> Aim of the exercise: Go through the records and copy each line where the string "LLDP" occurs.

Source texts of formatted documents

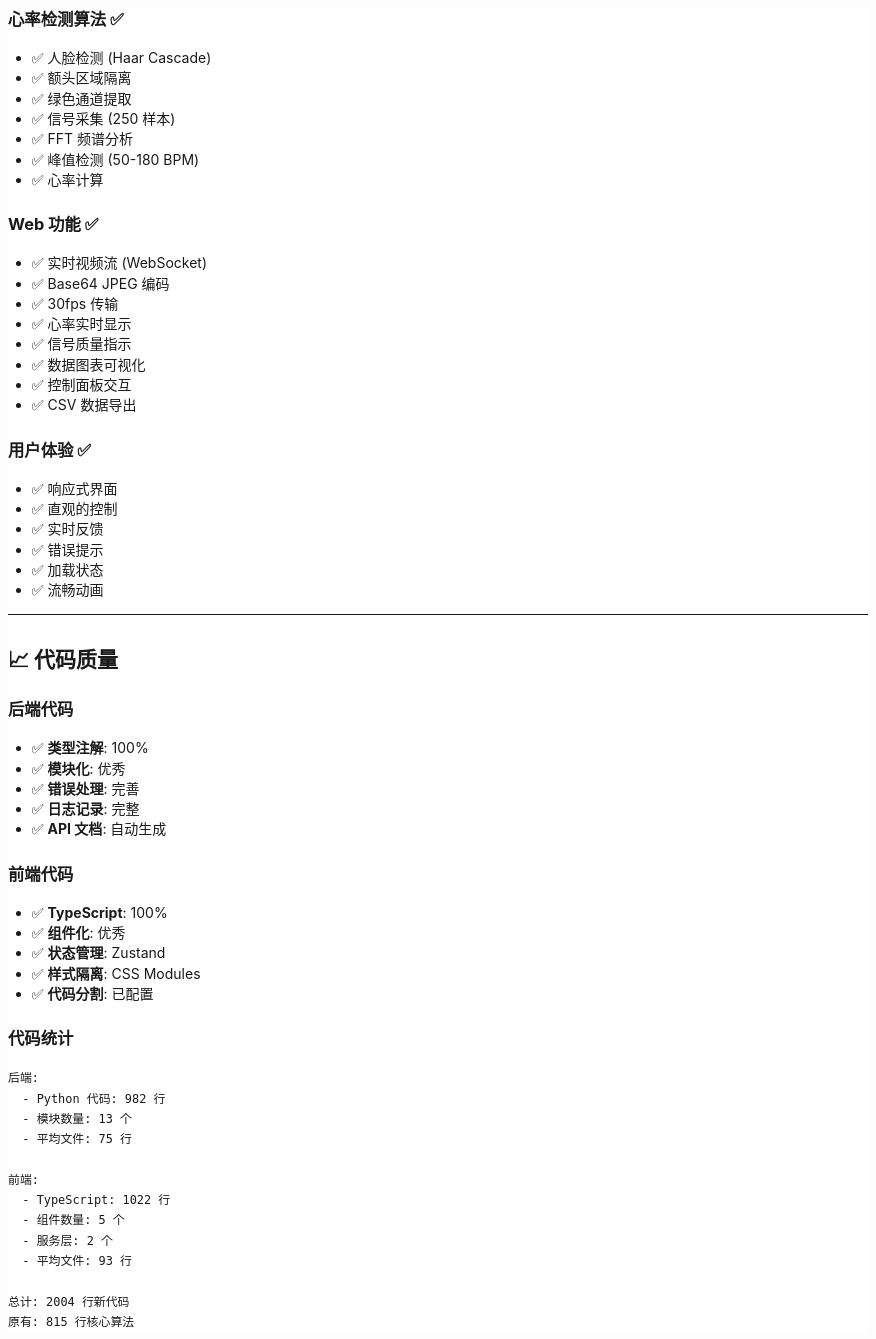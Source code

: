 ### 心率检测算法 ✅
- ✅ 人脸检测 (Haar Cascade)
- ✅ 额头区域隔离
- ✅ 绿色通道提取
- ✅ 信号采集 (250 样本)
- ✅ FFT 频谱分析
- ✅ 峰值检测 (50-180 BPM)
- ✅ 心率计算

### Web 功能 ✅
- ✅ 实时视频流 (WebSocket)
- ✅ Base64 JPEG 编码
- ✅ 30fps 传输
- ✅ 心率实时显示
- ✅ 信号质量指示
- ✅ 数据图表可视化
- ✅ 控制面板交互
- ✅ CSV 数据导出

### 用户体验 ✅
- ✅ 响应式界面
- ✅ 直观的控制
- ✅ 实时反馈
- ✅ 错误提示
- ✅ 加载状态
- ✅ 流畅动画

---

## 📈 代码质量

### 后端代码
- ✅ **类型注解**: 100%
- ✅ **模块化**: 优秀
- ✅ **错误处理**: 完善
- ✅ **日志记录**: 完整
- ✅ **API 文档**: 自动生成

### 前端代码
- ✅ **TypeScript**: 100%
- ✅ **组件化**: 优秀
- ✅ **状态管理**: Zustand
- ✅ **样式隔离**: CSS Modules
- ✅ **代码分割**: 已配置

### 代码统计
```
后端:
  - Python 代码: 982 行
  - 模块数量: 13 个
  - 平均文件: 75 行

前端:
  - TypeScript: 1022 行
  - 组件数量: 5 个
  - 服务层: 2 个
  - 平均文件: 93 行

总计: 2004 行新代码
原有: 815 行核心算法
```
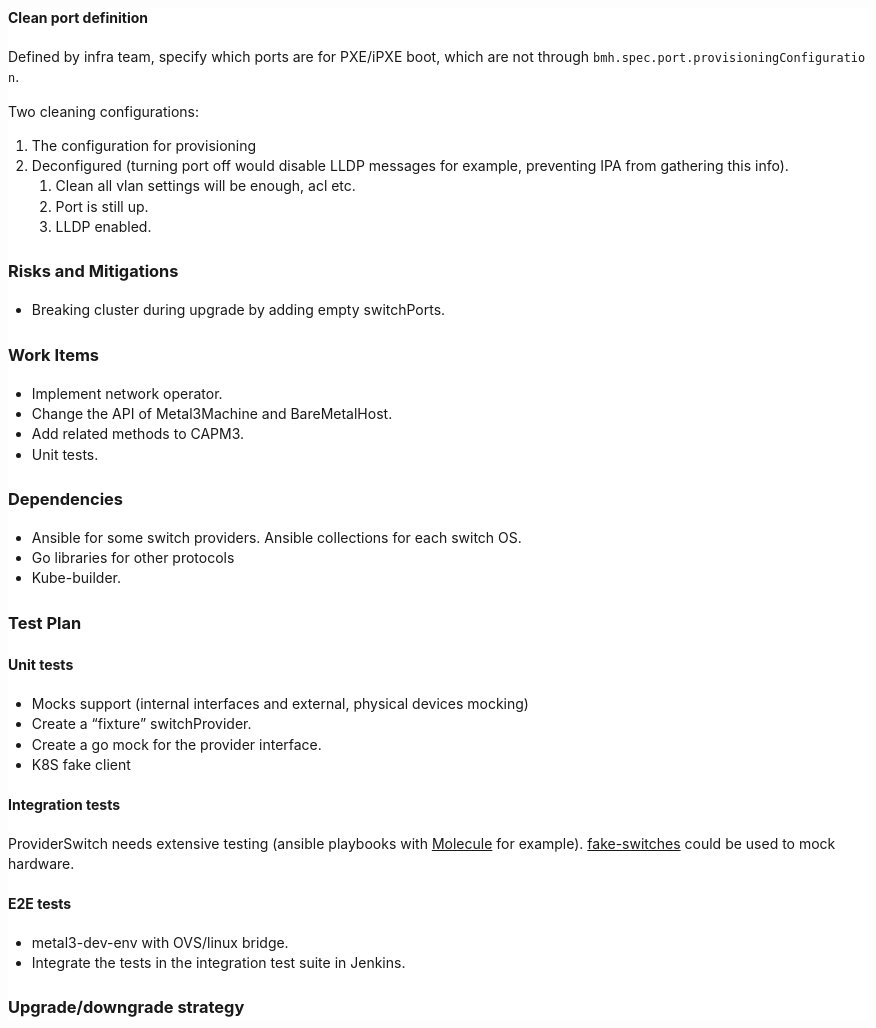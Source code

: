 #### Clean port definition

Defined by infra team, specify which ports are for PXE/iPXE boot, which are not
through `bmh.spec.port.provisioningConfiguration`.

Two cleaning configurations:

1. The configuration for provisioning
2. Deconfigured (turning port off would disable LLDP messages for example,
   preventing IPA from gathering this info).
    1. Clean all vlan settings will be enough, acl etc.
    2. Port is still up.
    3. LLDP enabled.

### Risks and Mitigations

- Breaking cluster during upgrade by adding empty switchPorts.

### Work Items

- Implement network operator.
- Change the API of Metal3Machine and BareMetalHost.
- Add related methods to CAPM3.
- Unit tests.

### Dependencies

- Ansible for some switch providers. Ansible collections for each switch OS.
- Go libraries for other protocols
- Kube-builder.

### Test Plan

#### Unit tests

- Mocks support (internal interfaces and external, physical devices mocking)
- Create a “fixture” switchProvider.
- Create a go mock for the provider interface.
- K8S fake client

#### Integration tests

ProviderSwitch needs extensive testing (ansible playbooks with
[Molecule](https://molecule.readthedocs.io/en/latest/examples.html) for example).
[fake-switches](https://github.com/internap/fake-switches) could be used to
mock hardware.

#### E2E tests

- metal3-dev-env with OVS/linux bridge.
- Integrate the tests in the integration test suite in Jenkins.

### Upgrade/downgrade strategy
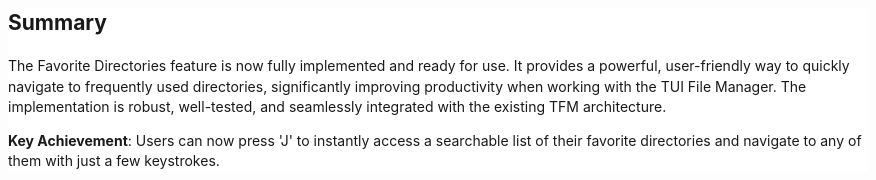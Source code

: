 ## Summary

The Favorite Directories feature is now fully implemented and ready for use. It provides a powerful, user-friendly way to quickly navigate to frequently used directories, significantly improving productivity when working with the TUI File Manager. The implementation is robust, well-tested, and seamlessly integrated with the existing TFM architecture.

**Key Achievement**: Users can now press 'J' to instantly access a searchable list of their favorite directories and navigate to any of them with just a few keystrokes.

> The answer:
2. Deconfigured (turning port off would disable LLDP messages for example,
    3. LLDP enabled.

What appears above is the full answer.